■ Assignment ■
Whenever a line in the entries below contains "results", copy that line.
┄┄┄┄┄┄┄┄┄┄
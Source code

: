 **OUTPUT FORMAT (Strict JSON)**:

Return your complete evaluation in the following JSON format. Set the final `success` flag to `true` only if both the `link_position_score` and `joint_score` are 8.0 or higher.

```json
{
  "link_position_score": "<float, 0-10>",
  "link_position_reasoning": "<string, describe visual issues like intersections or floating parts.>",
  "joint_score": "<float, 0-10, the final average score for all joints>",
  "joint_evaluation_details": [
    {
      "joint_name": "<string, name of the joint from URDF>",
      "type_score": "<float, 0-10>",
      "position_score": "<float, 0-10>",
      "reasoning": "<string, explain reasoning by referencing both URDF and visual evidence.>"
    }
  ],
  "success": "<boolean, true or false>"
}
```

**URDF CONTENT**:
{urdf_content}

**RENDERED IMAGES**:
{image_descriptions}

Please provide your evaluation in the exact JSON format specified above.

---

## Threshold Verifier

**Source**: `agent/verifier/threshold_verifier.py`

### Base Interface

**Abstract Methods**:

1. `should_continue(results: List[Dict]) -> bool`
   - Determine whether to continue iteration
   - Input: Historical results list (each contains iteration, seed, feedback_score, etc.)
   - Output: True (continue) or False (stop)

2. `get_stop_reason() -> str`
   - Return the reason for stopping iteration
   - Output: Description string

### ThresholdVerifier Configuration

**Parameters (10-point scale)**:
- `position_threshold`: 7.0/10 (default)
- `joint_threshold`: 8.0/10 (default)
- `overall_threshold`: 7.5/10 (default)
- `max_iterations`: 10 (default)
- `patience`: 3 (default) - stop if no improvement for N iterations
┄┄┄┄┄┄┄┄┄┄
■ Solution to this exercise ■
1. `should_continue(results: List[Dict]) -> bool`
   - Input: Historical results list (each contains iteration, seed, feedback_score, etc.)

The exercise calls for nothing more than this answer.